■ WHAT IS BEING ASKED:
Could you filter the records below and keep only the lines with the word "string"?

===== DATA FOR THIS TASK

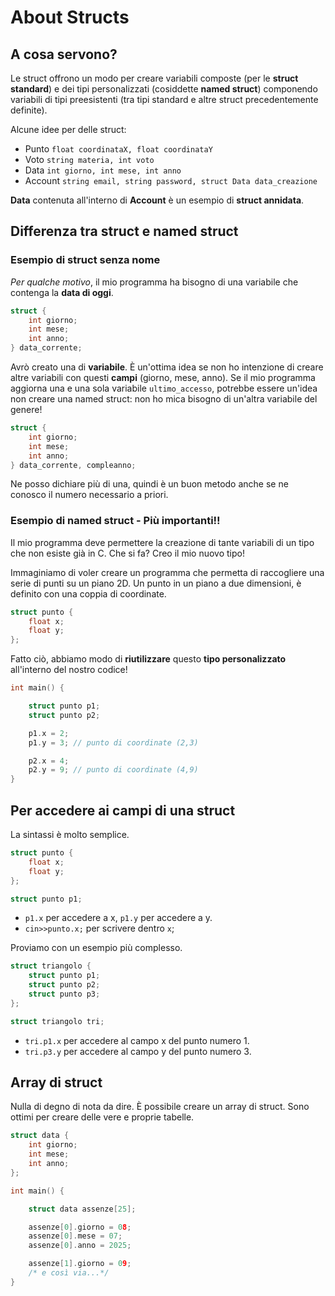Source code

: # About Structs

## A cosa servono?
Le struct offrono un modo per creare variabili composte (per le **struct standard**) e dei tipi personalizzati (cosiddette **named struct**) componendo variabili di tipi preesistenti (tra tipi standard e altre struct precedentemente definite). 

Alcune idee per delle struct:

- Punto `float coordinataX, float coordinataY`
- Voto `string materia, int voto`
- Data `int giorno, int mese, int anno`
- Account `string email, string password, struct Data data_creazione`

**Data** contenuta all'interno di **Account** è un esempio di **struct annidata**. 

## Differenza tra struct e named struct

### Esempio di struct senza nome
*Per qualche motivo*, il mio programma ha bisogno di una variabile che contenga la **data di oggi**.

```cpp
struct {
    int giorno;
    int mese;
    int anno;
} data_corrente;
```
Avrò creato una di **variabile**. È un'ottima idea se non ho intenzione di creare altre variabili con questi **campi** (giorno, mese, anno). Se il mio programma aggiorna una e una sola variabile `ultimo_accesso`, potrebbe essere un'idea non creare una named struct: non ho mica bisogno di un'altra variabile del genere!

```cpp
struct {
    int giorno;
    int mese;
    int anno;
} data_corrente, compleanno;
```

Ne posso dichiare più di una, quindi è un buon metodo anche se ne conosco il numero necessario a priori.


### Esempio di named struct - Più importanti!!
Il mio programma deve permettere la creazione di tante variabili di un tipo che non esiste già in C. Che si fa? Creo il mio nuovo tipo!

Immaginiamo di voler creare un programma che permetta di raccogliere una serie di punti su un piano 2D. Un punto in un piano a due dimensioni, è definito con una coppia di coordinate.

```cpp
struct punto {
    float x;
    float y;
};
```
Fatto ciò, abbiamo modo di **riutilizzare** questo **tipo personalizzato** all'interno del nostro codice!


```cpp
int main() {

    struct punto p1; 
    struct punto p2;

    p1.x = 2;
    p1.y = 3; // punto di coordinate (2,3)

    p2.x = 4;
    p2.y = 9; // punto di coordinate (4,9)
}
```

## Per accedere ai campi di una struct

La sintassi è molto semplice.

```cpp
struct punto {
    float x;
    float y;
};

struct punto p1;
```
- `p1.x` per accedere a x, `p1.y` per accedere a y.
- `cin>>punto.x;` per scrivere dentro `x`;


Proviamo con un esempio più complesso.
```cpp
struct triangolo {
    struct punto p1;
    struct punto p2;
    struct punto p3;
};

struct triangolo tri;
```

- `tri.p1.x` per accedere al campo x del punto numero 1.
- `tri.p3.y` per accedere al campo y del punto numero 3.

## Array di struct

Nulla di degno di nota da dire. È possibile creare un array di struct. Sono ottimi per creare delle vere e proprie tabelle.

```cpp
struct data {
    int giorno;
    int mese;
    int anno;
};

int main() {

    struct data assenze[25];

    assenze[0].giorno = 08;
    assenze[0].mese = 07;
    assenze[0].anno = 2025;

    assenze[1].giorno = 09;
    /* e così via...*/
}
```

==========

■ REPLY:
- Voto `string materia, int voto`
- Account `string email, string password, struct Data data_creazione`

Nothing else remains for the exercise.